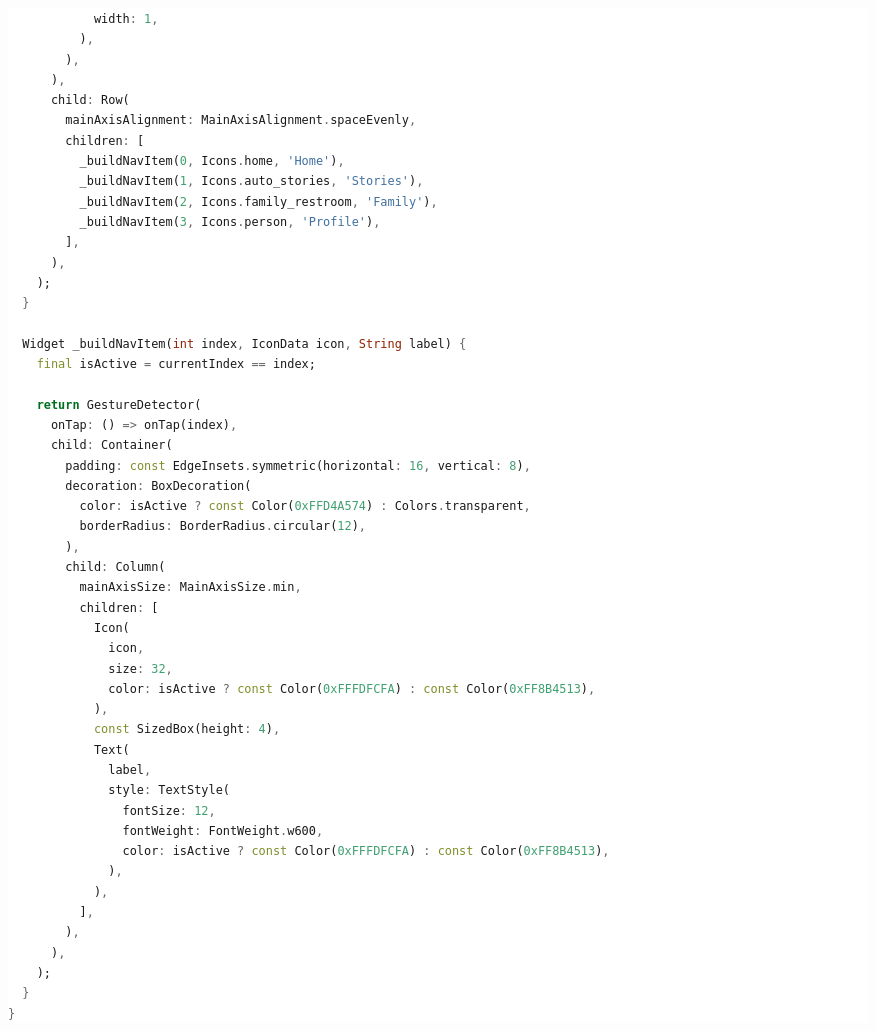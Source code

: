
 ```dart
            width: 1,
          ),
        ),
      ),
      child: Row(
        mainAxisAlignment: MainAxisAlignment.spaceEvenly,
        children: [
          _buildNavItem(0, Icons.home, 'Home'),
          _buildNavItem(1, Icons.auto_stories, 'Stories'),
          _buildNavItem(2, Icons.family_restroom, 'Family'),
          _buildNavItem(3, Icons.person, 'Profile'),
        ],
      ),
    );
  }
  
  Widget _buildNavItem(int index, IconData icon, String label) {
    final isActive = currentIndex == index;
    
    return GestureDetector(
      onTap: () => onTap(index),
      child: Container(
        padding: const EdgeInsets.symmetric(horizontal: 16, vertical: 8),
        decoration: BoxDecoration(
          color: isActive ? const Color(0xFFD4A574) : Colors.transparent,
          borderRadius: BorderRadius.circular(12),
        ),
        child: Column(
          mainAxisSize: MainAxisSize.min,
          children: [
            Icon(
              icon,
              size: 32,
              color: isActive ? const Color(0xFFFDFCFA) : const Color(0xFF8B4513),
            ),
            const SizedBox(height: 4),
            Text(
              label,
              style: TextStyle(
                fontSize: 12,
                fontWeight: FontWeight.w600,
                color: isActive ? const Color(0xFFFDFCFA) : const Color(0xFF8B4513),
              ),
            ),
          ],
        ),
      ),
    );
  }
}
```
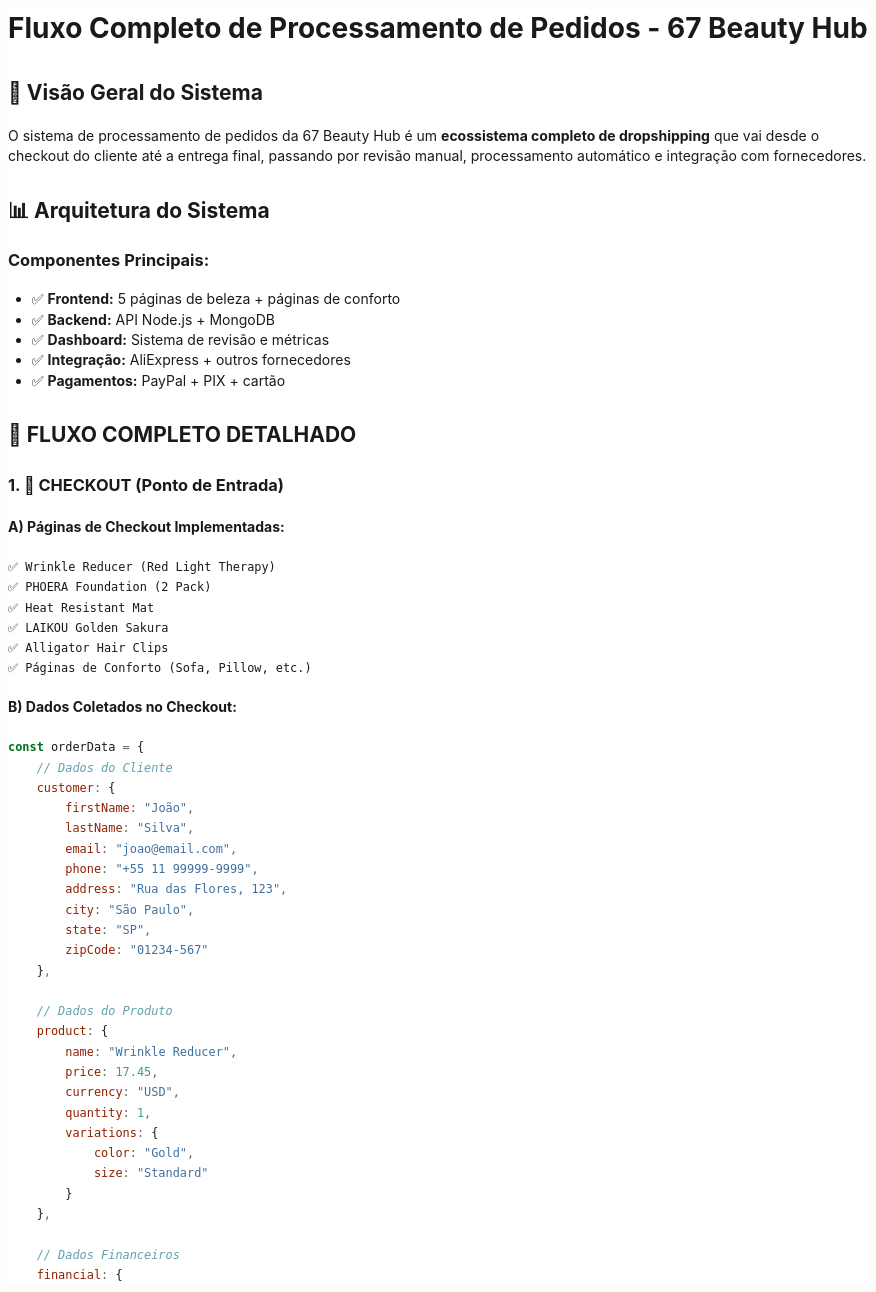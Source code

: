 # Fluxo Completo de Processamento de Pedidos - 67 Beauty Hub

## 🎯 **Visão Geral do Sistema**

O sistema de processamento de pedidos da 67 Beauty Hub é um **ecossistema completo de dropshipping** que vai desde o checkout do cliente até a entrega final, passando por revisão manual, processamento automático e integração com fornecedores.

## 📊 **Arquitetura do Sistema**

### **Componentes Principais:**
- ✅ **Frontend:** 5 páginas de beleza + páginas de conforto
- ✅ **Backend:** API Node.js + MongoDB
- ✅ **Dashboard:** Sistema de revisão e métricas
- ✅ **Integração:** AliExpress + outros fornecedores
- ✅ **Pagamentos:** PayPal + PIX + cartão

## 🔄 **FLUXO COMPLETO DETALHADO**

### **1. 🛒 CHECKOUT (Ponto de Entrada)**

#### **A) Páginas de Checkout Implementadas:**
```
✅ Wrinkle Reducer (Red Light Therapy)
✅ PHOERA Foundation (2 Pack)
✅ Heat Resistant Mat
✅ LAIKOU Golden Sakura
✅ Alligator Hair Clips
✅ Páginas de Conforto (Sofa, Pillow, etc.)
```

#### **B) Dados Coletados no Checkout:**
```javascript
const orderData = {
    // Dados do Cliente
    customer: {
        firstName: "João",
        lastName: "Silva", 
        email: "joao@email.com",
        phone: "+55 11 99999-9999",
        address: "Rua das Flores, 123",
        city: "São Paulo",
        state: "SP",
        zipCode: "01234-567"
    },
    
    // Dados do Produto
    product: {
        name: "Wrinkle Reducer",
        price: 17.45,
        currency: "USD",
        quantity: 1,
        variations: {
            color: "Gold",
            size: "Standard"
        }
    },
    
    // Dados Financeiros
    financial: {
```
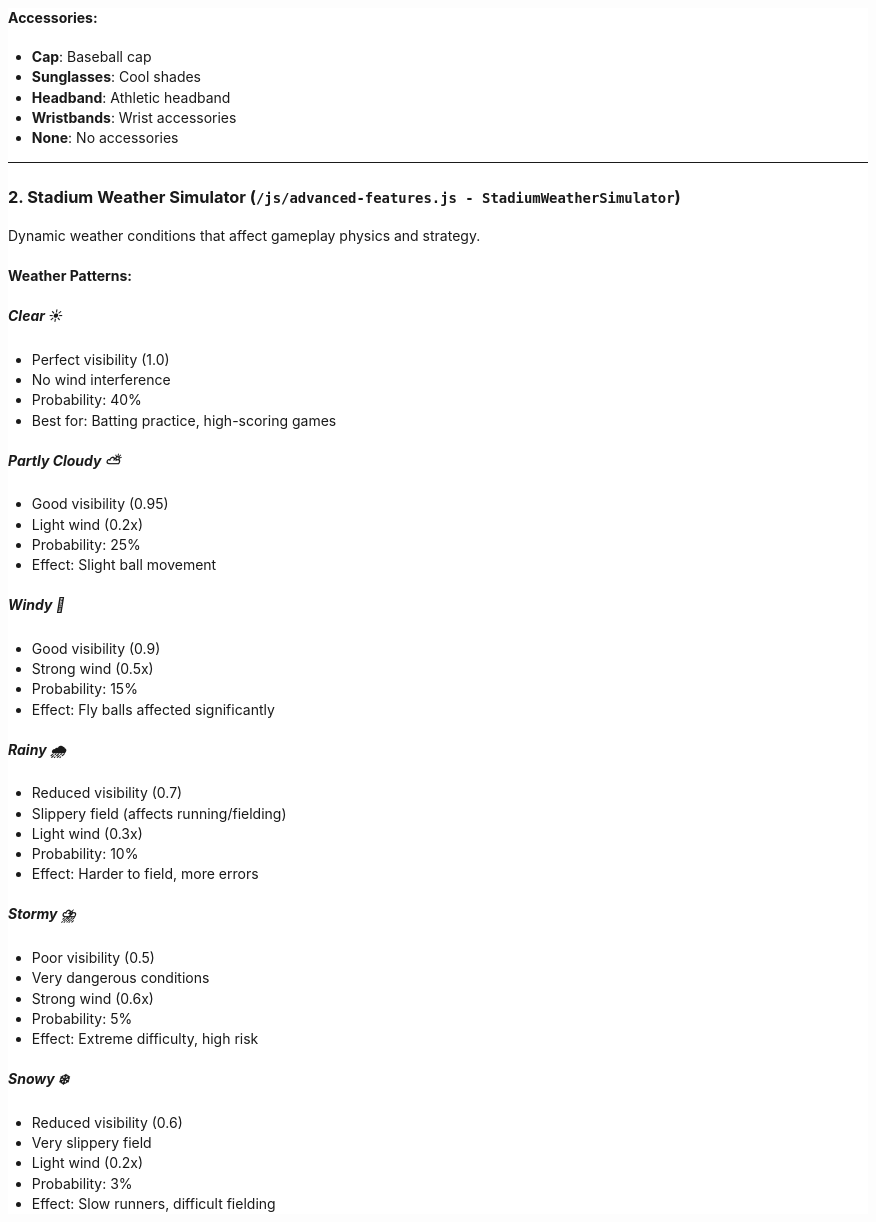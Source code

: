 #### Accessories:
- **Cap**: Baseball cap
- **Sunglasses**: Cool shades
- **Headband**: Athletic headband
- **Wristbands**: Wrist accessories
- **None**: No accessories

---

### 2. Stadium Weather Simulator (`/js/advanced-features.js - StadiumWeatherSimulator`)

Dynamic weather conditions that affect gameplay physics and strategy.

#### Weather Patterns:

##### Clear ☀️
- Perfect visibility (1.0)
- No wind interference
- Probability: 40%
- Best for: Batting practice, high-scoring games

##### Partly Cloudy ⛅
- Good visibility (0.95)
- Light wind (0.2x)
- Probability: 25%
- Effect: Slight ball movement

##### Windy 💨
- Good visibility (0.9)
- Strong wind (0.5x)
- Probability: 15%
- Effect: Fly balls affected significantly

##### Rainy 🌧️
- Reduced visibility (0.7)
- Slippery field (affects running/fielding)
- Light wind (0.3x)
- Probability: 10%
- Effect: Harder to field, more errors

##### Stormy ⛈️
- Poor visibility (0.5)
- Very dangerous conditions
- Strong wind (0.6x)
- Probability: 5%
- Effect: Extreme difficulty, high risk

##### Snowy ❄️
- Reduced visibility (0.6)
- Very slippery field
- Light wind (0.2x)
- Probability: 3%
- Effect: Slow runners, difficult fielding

=======

- [WHAT IS REQUIRED]: Give the entries above again exactly, minus their pictures.

- [OUTPUT BELOW]:
Source code

:
 ```dart
            width: 1,
          ),
        ),
      ),
      child: Row(
        mainAxisAlignment: MainAxisAlignment.spaceEvenly,
        children: [
          _buildNavItem(0, Icons.home, 'Home'),
          _buildNavItem(1, Icons.auto_stories, 'Stories'),
          _buildNavItem(2, Icons.family_restroom, 'Family'),
          _buildNavItem(3, Icons.person, 'Profile'),
        ],
      ),
    );
  }
  
  Widget _buildNavItem(int index, IconData icon, String label) {
    final isActive = currentIndex == index;
    
    return GestureDetector(
      onTap: () => onTap(index),
      child: Container(
        padding: const EdgeInsets.symmetric(horizontal: 16, vertical: 8),
        decoration: BoxDecoration(
          color: isActive ? const Color(0xFFD4A574) : Colors.transparent,
          borderRadius: BorderRadius.circular(12),
        ),
        child: Column(
          mainAxisSize: MainAxisSize.min,
          children: [
            Icon(
              icon,
              size: 32,
              color: isActive ? const Color(0xFFFDFCFA) : const Color(0xFF8B4513),
            ),
            const SizedBox(height: 4),
            Text(
              label,
              style: TextStyle(
                fontSize: 12,
                fontWeight: FontWeight.w600,
                color: isActive ? const Color(0xFFFDFCFA) : const Color(0xFF8B4513),
              ),
            ),
          ],
        ),
      ),
    );
  }
}
```
Source code

: # Fluxo Completo de Processamento de Pedidos - 67 Beauty Hub

## 🎯 **Visão Geral do Sistema**

O sistema de processamento de pedidos da 67 Beauty Hub é um **ecossistema completo de dropshipping** que vai desde o checkout do cliente até a entrega final, passando por revisão manual, processamento automático e integração com fornecedores.

## 📊 **Arquitetura do Sistema**

### **Componentes Principais:**
- ✅ **Frontend:** 5 páginas de beleza + páginas de conforto
- ✅ **Backend:** API Node.js + MongoDB
- ✅ **Dashboard:** Sistema de revisão e métricas
- ✅ **Integração:** AliExpress + outros fornecedores
- ✅ **Pagamentos:** PayPal + PIX + cartão

## 🔄 **FLUXO COMPLETO DETALHADO**

### **1. 🛒 CHECKOUT (Ponto de Entrada)**

#### **A) Páginas de Checkout Implementadas:**
```
✅ Wrinkle Reducer (Red Light Therapy)
✅ PHOERA Foundation (2 Pack)
✅ Heat Resistant Mat
✅ LAIKOU Golden Sakura
✅ Alligator Hair Clips
✅ Páginas de Conforto (Sofa, Pillow, etc.)
```

#### **B) Dados Coletados no Checkout:**
```javascript
const orderData = {
    // Dados do Cliente
    customer: {
        firstName: "João",
        lastName: "Silva", 
        email: "joao@email.com",
        phone: "+55 11 99999-9999",
        address: "Rua das Flores, 123",
        city: "São Paulo",
        state: "SP",
        zipCode: "01234-567"
    },
    
    // Dados do Produto
    product: {
        name: "Wrinkle Reducer",
        price: 17.45,
        currency: "USD",
        quantity: 1,
        variations: {
            color: "Gold",
            size: "Standard"
        }
    },
    
    // Dados Financeiros
    financial: {
```
Source code

: #### Accessories:
- **Cap**: Baseball cap
- **Sunglasses**: Cool shades
- **Headband**: Athletic headband
- **Wristbands**: Wrist accessories
- **None**: No accessories

---

### 2. Stadium Weather Simulator (`/js/advanced-features.js - StadiumWeatherSimulator`)

Dynamic weather conditions that affect gameplay physics and strategy.

#### Weather Patterns:

##### Clear ☀️
- Perfect visibility (1.0)
- No wind interference
- Probability: 40%
- Best for: Batting practice, high-scoring games

##### Partly Cloudy ⛅
- Good visibility (0.95)
- Light wind (0.2x)
- Probability: 25%
- Effect: Slight ball movement

##### Windy 💨
- Good visibility (0.9)
- Strong wind (0.5x)
- Probability: 15%
- Effect: Fly balls affected significantly

##### Rainy 🌧️
- Reduced visibility (0.7)
- Slippery field (affects running/fielding)
- Light wind (0.3x)
- Probability: 10%
- Effect: Harder to field, more errors

##### Stormy ⛈️
- Poor visibility (0.5)
- Very dangerous conditions
- Strong wind (0.6x)
- Probability: 5%
- Effect: Extreme difficulty, high risk

##### Snowy ❄️
- Reduced visibility (0.6)
- Very slippery field
- Light wind (0.2x)
- Probability: 3%
- Effect: Slow runners, difficult fielding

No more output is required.